It depends on the header, and on what the library is designed to handle. Let me go through each header and explain if it would make sense or not:
Content-Type make sense?
Yes and no. It's certainly nice for the server to tell us that the response is in JSON, but it is by no means a requirement. It would make sense to throw an exception if the Content-Type was something unexpected, such as
application/xml. However, to throw an exception if the content type was not specified seems overly strict. It doesn't give any security benefit either, since the application has to ensure that the consumed JSON was parsed correctly.
Specifying the charset is a "nice to have", as well, but I would wager defaulting to UTF-8 if no charset was specified should be the norm. An exception because the charset was not explicitly defined is overkill.
X-Content-Type-Options make sense?
X-Content-Type-Options header is designed to tell browsers "Don't try to figure out what this is on your own. Just trust my
Content-Type header. Your library is not a browser, it probably doesn't try to figure out what kind of content it receives based on whichever parser doesn't throw an error. The fact that the library throws an exception if this header is not present likely indicates that the behavior of "Just parse whatever you get as JSON" is hard-coded, so demanding a header that tells the library to behave how it already behaves is pointless.
Content-Disposition make sense?
No. The idea of
Content-Disposition: attachment is to kindly ask the browser to download and save a file, rather than to display it. This can be nice if you want the user to download a file (e.g. a video), rather than to display it.
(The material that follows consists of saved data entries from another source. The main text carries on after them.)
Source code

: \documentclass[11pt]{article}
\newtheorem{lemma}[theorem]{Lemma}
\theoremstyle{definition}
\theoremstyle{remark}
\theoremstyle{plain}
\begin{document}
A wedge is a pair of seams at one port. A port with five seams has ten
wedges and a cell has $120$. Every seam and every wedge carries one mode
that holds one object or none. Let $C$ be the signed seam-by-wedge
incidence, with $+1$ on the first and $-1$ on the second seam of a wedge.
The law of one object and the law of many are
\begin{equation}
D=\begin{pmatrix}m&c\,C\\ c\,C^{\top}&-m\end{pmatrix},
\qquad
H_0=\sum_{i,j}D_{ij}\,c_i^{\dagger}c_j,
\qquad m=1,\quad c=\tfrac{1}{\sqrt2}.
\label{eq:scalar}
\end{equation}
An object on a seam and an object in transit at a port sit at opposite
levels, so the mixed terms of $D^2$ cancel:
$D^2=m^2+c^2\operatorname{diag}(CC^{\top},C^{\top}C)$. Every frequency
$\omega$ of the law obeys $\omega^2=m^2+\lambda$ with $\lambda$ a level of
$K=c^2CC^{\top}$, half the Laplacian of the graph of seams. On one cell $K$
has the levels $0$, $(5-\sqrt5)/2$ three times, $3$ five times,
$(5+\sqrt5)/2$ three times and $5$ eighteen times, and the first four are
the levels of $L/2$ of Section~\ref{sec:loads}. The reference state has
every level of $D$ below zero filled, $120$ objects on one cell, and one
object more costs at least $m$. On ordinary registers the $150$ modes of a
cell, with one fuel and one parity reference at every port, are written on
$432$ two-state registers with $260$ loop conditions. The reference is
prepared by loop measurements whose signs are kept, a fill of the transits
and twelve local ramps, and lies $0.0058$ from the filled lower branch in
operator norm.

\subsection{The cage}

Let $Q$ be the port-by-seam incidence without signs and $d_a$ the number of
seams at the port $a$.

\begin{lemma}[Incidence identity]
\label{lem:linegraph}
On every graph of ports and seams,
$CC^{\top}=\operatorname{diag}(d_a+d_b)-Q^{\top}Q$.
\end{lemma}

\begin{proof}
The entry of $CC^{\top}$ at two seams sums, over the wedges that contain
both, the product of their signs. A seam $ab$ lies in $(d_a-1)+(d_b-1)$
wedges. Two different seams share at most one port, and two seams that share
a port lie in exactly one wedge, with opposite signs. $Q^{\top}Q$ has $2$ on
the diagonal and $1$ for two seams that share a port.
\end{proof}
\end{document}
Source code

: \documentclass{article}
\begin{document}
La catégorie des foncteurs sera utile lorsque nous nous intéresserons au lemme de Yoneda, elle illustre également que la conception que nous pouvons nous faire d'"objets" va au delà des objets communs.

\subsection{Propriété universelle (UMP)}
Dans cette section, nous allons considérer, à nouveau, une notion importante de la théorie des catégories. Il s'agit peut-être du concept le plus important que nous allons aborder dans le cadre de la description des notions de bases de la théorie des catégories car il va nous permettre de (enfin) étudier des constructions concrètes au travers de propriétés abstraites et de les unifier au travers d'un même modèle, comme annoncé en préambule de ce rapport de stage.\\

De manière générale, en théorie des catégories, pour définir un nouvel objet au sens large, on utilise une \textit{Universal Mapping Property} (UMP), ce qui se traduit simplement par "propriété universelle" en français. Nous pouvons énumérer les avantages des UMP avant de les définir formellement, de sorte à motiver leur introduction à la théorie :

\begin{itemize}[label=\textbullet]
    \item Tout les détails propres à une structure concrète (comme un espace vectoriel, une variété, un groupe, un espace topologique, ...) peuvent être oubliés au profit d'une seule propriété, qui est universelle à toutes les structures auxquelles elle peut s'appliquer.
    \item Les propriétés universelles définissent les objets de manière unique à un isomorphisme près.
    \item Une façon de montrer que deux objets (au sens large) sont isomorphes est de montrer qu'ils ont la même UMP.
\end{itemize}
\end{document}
In the context of a JSON response of an API, this makes no sense whatsoever. Forcing the API to instruct the browser to download a response instead of displaying it inline just makes debugging harder. It's pointless, it makes your life harder, and it has no security benefit whatsoever.
X-Frame-Options make sense?
No. The idea of X-Frame-Options is to prevent clickjacking. An API response is not an interactive website, and it makes no sense for an API consumer to demand this header to be set.
So, what should I do?
Remove these checks, plain and simple. They don't add to security and reduce compatibility.
The only checks that might make sense is the
Content-Type header, but even then I would only throw an exception if the content type is something other than
application/json, meaning that the server bothered to check and is sending something that the library knows it can't parse.